Source data:

[Start of section]

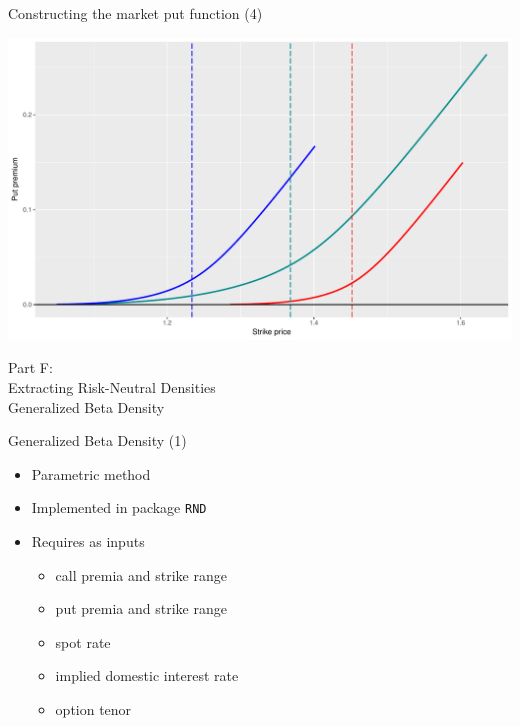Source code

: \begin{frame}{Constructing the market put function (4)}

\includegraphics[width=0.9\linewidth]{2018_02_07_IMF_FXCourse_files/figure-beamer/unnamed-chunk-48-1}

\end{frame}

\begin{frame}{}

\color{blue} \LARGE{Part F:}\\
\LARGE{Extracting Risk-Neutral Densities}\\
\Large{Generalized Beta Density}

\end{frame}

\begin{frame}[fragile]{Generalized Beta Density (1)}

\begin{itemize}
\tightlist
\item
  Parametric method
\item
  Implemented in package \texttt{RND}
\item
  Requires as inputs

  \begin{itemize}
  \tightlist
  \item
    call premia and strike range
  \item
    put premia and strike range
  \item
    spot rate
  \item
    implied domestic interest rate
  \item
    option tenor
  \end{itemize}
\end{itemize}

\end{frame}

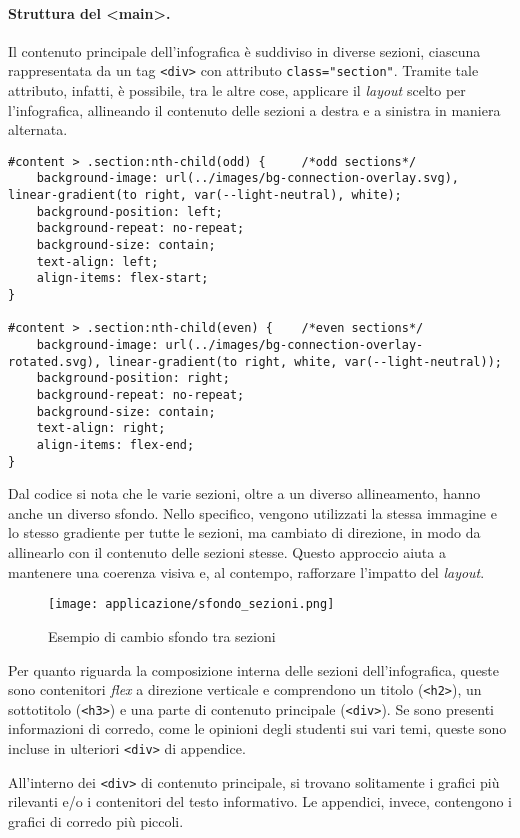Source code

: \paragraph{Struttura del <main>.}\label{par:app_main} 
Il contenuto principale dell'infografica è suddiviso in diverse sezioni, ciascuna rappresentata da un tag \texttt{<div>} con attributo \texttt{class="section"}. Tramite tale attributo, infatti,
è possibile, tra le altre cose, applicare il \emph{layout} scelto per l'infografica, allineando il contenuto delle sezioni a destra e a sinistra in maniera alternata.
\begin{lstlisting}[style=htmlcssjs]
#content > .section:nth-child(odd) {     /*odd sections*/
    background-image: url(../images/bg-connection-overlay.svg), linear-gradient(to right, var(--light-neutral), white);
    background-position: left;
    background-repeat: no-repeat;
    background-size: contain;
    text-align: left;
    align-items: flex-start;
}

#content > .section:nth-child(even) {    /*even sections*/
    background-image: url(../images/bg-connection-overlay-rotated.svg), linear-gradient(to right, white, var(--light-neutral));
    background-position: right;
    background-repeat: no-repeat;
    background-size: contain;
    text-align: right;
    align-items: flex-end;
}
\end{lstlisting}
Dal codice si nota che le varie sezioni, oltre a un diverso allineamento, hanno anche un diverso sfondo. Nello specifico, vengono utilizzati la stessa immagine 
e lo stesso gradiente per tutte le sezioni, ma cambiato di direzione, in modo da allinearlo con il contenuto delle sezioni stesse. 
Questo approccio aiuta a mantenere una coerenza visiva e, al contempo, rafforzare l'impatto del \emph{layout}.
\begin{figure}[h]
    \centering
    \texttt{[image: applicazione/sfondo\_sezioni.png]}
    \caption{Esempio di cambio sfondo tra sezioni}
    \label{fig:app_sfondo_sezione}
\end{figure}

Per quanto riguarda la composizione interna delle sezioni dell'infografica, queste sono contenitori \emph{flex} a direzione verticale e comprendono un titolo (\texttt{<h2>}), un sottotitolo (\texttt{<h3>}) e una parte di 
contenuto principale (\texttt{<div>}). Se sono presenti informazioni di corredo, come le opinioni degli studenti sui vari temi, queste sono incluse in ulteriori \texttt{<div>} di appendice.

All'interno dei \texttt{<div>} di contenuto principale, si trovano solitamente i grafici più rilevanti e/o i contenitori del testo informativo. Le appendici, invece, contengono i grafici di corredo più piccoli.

[End of section]

## WHAT TO PRODUCE
Omit the images and transcribe all of the records above word for word.

## TASK SOLUTION
Source code

: \begin{frame}{Constructing the market put function (4)}

\includegraphics[width=0.9\linewidth]{2018_02_07_IMF_FXCourse_files/figure-beamer/unnamed-chunk-48-1}

\end{frame}

\begin{frame}{}

\color{blue} \LARGE{Part F:}\\
\LARGE{Extracting Risk-Neutral Densities}\\
\Large{Generalized Beta Density}

\end{frame}

\begin{frame}[fragile]{Generalized Beta Density (1)}

\begin{itemize}
\tightlist
\item
  Parametric method
\item
  Implemented in package \texttt{RND}
\item
  Requires as inputs

  \begin{itemize}
  \tightlist
  \item
    call premia and strike range
  \item
    put premia and strike range
  \item
    spot rate
  \item
    implied domestic interest rate
  \item
    option tenor
  \end{itemize}
\end{itemize}

\end{frame}

Source code

: \paragraph{Struttura del <main>.}\label{par:app_main} 
Il contenuto principale dell'infografica è suddiviso in diverse sezioni, ciascuna rappresentata da un tag \texttt{<div>} con attributo \texttt{class="section"}. Tramite tale attributo, infatti,
è possibile, tra le altre cose, applicare il \emph{layout} scelto per l'infografica, allineando il contenuto delle sezioni a destra e a sinistra in maniera alternata.
\begin{lstlisting}[style=htmlcssjs]
#content > .section:nth-child(odd) {     /*odd sections*/
    background-image: url(../images/bg-connection-overlay.svg), linear-gradient(to right, var(--light-neutral), white);
    background-position: left;
    background-repeat: no-repeat;
    background-size: contain;
    text-align: left;
    align-items: flex-start;
}

#content > .section:nth-child(even) {    /*even sections*/
    background-image: url(../images/bg-connection-overlay-rotated.svg), linear-gradient(to right, white, var(--light-neutral));
    background-position: right;
    background-repeat: no-repeat;
    background-size: contain;
    text-align: right;
    align-items: flex-end;
}
\end{lstlisting}
Dal codice si nota che le varie sezioni, oltre a un diverso allineamento, hanno anche un diverso sfondo. Nello specifico, vengono utilizzati la stessa immagine 
e lo stesso gradiente per tutte le sezioni, ma cambiato di direzione, in modo da allinearlo con il contenuto delle sezioni stesse. 
Questo approccio aiuta a mantenere una coerenza visiva e, al contempo, rafforzare l'impatto del \emph{layout}.
\begin{figure}[h]
    \centering
    \texttt{[image: applicazione/sfondo\_sezioni.png]}
    \caption{Esempio di cambio sfondo tra sezioni}
    \label{fig:app_sfondo_sezione}
\end{figure}

Per quanto riguarda la composizione interna delle sezioni dell'infografica, queste sono contenitori \emph{flex} a direzione verticale e comprendono un titolo (\texttt{<h2>}), un sottotitolo (\texttt{<h3>}) e una parte di 
contenuto principale (\texttt{<div>}). Se sono presenti informazioni di corredo, come le opinioni degli studenti sui vari temi, queste sono incluse in ulteriori \texttt{<div>} di appendice.

All'interno dei \texttt{<div>} di contenuto principale, si trovano solitamente i grafici più rilevanti e/o i contenitori del testo informativo. Le appendici, invece, contengono i grafici di corredo più piccoli.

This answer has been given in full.